И эта мысль так заинтересовала рабочих, что они тут же решили отправиться к батюшке, который считался, начитанным, самым умным человеком в заводе.
Батюшка сидел в это вечернее свободное время перед сном, тоже на завалинке, и обрадовался, когда к нему подошли рабочие.
— Что скажете, братие? — благословивши всех, обратился священник.
— Да вот, извините, батюшка, пришли мы вам показать одну находку. В Мельковке нашей отыскала ее одна девочка, вот дочь его, — указали на отца Кати Богдановой, — и что это за камешек, что за руда — мы никак не можем догадаться…
— Покажи-ка, — обратился батюшка к отцу Кати Богдановой, — знаю я твою дочь, — и протянул свою руку. Ему подали камешек, и он тоже, как рабочие, страшно им заинтересовался.
Батюшка внимательно стал рассматривать камешек, весил его на руке и вдруг по лицу его пошла счастливая улыбка.
— Как будто, ровно, золото… Золото и есть, — заговорил он вдруг и так обрадовался этому, что тут же кликнул свою попадью.
На зов его живо явилась матушка, и батюшка к ней обратился:
— Ну-ка, мать, сними свое обручальное кольцо золотое на минуточку, — рабочие принесли мне камешек, как-будто он похож на червонное твое золото, что в колечке.
Матушка торопливо меняла с своего опухшего пальца золотое обручальное кольцо и подала его священнику, предупредивши, чтобы оно куда не закатилось.
— Не беспокойтесь, не беспокойтесь, матушка, — заговорили рабочие почтительно и еще теснее окружили теперь батюшку, который стал сличать кольцо по блеску с камешком Кати.
Чиркнет тихонько батюшка по шиферной доске золотым кольцом, чиркнет найденным камешком, помуслит и смотрит, какая металлическая черта осталась по следу.
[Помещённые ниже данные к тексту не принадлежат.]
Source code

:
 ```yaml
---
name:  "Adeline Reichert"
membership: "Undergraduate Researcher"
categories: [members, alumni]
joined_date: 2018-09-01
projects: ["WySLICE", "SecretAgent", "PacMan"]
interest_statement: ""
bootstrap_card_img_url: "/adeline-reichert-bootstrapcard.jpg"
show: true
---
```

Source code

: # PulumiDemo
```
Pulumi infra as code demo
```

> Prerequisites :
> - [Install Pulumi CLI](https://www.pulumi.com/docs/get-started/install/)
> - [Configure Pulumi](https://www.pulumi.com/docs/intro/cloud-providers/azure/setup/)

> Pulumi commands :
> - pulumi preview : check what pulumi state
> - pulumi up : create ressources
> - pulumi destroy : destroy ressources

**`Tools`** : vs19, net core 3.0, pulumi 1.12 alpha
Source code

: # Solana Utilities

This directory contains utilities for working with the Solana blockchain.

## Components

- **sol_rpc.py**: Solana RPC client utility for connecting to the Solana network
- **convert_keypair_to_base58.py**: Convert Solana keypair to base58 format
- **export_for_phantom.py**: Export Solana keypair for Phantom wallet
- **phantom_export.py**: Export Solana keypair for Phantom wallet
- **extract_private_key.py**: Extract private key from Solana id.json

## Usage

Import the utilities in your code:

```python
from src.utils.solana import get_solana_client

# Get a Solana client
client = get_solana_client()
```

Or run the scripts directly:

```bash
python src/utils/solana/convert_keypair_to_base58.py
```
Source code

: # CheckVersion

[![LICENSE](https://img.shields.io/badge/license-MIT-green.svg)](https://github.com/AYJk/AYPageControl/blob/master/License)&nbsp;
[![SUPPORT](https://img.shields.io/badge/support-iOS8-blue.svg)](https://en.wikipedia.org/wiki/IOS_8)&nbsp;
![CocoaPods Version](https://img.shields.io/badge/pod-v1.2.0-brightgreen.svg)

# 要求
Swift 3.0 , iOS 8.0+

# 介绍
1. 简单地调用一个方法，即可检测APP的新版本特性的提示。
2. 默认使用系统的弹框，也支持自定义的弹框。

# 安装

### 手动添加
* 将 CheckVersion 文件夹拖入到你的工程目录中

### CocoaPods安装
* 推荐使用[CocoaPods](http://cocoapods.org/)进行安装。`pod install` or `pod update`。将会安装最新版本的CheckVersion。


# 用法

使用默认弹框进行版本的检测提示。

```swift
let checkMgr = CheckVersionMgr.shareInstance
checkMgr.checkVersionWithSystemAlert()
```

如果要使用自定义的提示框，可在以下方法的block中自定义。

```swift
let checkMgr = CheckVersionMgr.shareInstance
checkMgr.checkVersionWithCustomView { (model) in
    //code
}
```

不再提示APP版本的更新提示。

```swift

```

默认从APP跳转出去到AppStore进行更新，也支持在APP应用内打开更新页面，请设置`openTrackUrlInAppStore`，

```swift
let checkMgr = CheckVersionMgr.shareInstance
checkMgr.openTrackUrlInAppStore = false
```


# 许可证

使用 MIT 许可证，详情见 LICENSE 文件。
Что червоное золото, что и камешек Кати Богдановой делают совершенно одинаковую черту.
Исчеркали всю шиферную плиточку, и батюшка объявил, что это не иначе как золотой самородок.
„Золото, золото“, — заговорили радостно рабочие и с вестью, что у них на речке Мельковке объявилось золото, про которое даже и не слышно было на Урале до этого времени, разошлись в тот летний вечер по домам, чтобы завтра встать снова на работы.
Когда возвратился в свой дом отец Кати Богдановой с находкой своей дочери, она спала уже сладким сном, набродившись днем по речке Мельковке, даже не подозревая что ожидает ее на утро.